セエノに先導されて大講堂に着くと、既に演奏が始まっていた。


女子だけのスリーピースバンド。

ギター・ヴォーカルと、マニピュレータ、そしてコーラス兼ダンサーの子という少し変わった編成だ。


「何かに似てませんか」


そうセエノから訊かれてピンときた。


「『ブルー・マンデー』だね」

「はい」


先般セエノのバイトするバーで僕がオーダーしたカクテルにして『ニューオーダー』というロックバンドの代表曲。

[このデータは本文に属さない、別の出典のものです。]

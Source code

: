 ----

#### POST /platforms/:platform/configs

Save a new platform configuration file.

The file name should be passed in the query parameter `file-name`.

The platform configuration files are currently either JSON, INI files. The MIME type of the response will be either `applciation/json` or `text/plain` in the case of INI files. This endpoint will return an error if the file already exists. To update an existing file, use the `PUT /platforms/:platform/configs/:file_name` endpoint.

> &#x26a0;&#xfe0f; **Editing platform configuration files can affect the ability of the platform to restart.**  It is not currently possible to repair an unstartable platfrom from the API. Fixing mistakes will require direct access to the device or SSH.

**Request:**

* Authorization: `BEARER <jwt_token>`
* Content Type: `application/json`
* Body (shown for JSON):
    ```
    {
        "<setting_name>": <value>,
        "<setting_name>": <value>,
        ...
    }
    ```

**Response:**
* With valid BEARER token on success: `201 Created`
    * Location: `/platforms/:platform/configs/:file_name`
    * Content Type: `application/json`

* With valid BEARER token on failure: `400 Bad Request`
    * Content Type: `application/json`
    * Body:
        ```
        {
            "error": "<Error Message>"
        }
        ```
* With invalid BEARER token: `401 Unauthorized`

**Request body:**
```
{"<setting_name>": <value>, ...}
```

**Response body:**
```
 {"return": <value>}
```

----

このスリーピースバンドが奏でる楽曲はそれに酷似していた。


なるほど。世代を超えてセエノがプルーマンデーを知っていた理由はこれか。


ふと、横にものすごい存在感が意識に入り首を向ける。


セエノの『親友』である『モヤ』がコスプレ図書室のハイヒール・ブルーコンタクトのまま一心不乱に踊っていた。

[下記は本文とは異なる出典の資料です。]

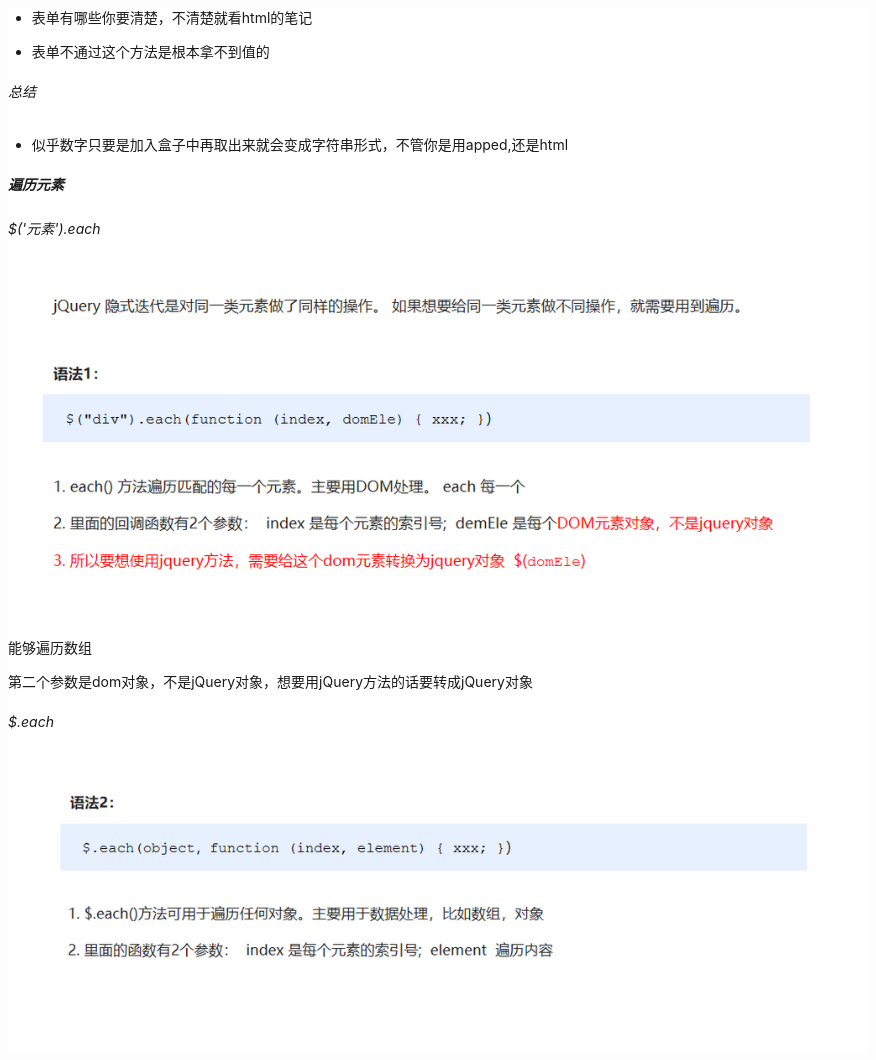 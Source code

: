 * 表单有哪些你要清楚，不清楚就看html的笔记

* 表单不通过这个方法是根本拿不到值的

###### 总结

* 似乎数字只要是加入盒子中再取出来就会变成字符串形式，不管你是用apped,还是html

##### 遍历元素

###### $('元素').each

![snipaste20220314_084418](笔记截图\snipaste20220314_084418.png)

能够遍历数组

第二个参数是dom对象，不是jQuery对象，想要用jQuery方法的话要转成jQuery对象

###### $.each

![snipaste20220314_084700](笔记截图\snipaste20220314_084700.png)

その不自然なまでに水増しされた高身長に、僕だけでなくセエノも気づいたようだけれども声をかけるのが憚られるほど、ダンスに没頭していた。

多分モヤは曲すら耳に入っていないだろう。

単にマニピュレータの子がリズムマシンで打ち出す、「ボ・ボ・ボ」という重低周波を皮膚で感じてステップを踏んでいるだけだ。


「ねえ」


まだ曲が終わる前、唐突にモヤは僕らに声をかけてきた。


「お茶でも飲まない?」


・・・・・・・・・・・


モヤから誘われたのは彼女の友達が仕切っている『紅茶専門店』だった。

コーヒーではなく、文字通り、「お茶でも」と声をかけてきたわけだ。


「それとそれとそれとそれ。それからそれも」


仏領の南アジアあたりのようなタキシードを着たウェイターが、驚きもせずにモヤのリーフのオーダーを受ける。大学生とはいえプロ気取りの対応だ。


「モヤ。そんなに混ぜておいしいの?」

「5〜6種類のリーフをブレンドするのがわたしの好み。値が張ってもこれは譲れない。ねえ、タカイさん」

「はい」

「セエノともう『した』?」

「・・・彼女の了承のない事項には答えられない」

「じゃあセエノ。タカイさんと『した』?」

「モヤ。あなたってやっぱり不思議」

「何が?」

「だって、わたしが、『そういうこと』をする機会に恵まれるって本気で思ってるわけ?」

「え? なんで? だって、セエノは『女』でしょ?」

「性別は確かにそうだけど・・・」


この2人が『親友』だという理由がよくわかった。

容姿ルックス』という概念をモヤは持たないらしい。その一点でモヤはセエノの親友たり得る。


「ほら、きたわよ」


僕とセエノはノーマルなダージリン。

モヤのは色も不可思議だ。


「コーヒーみたい」

「ん? ああ。味もね、『ブレンド』に近い。不思議なことに」


僕は思わずモヤに言った。


「じゃあ、コーヒー飲めばいいのに」

「タカイさん」

「え」

「あなた、やっぱりセエノに何かしたでしょ」


不思議だ。


セエノの親友のモヤに、僕も友情を感じる。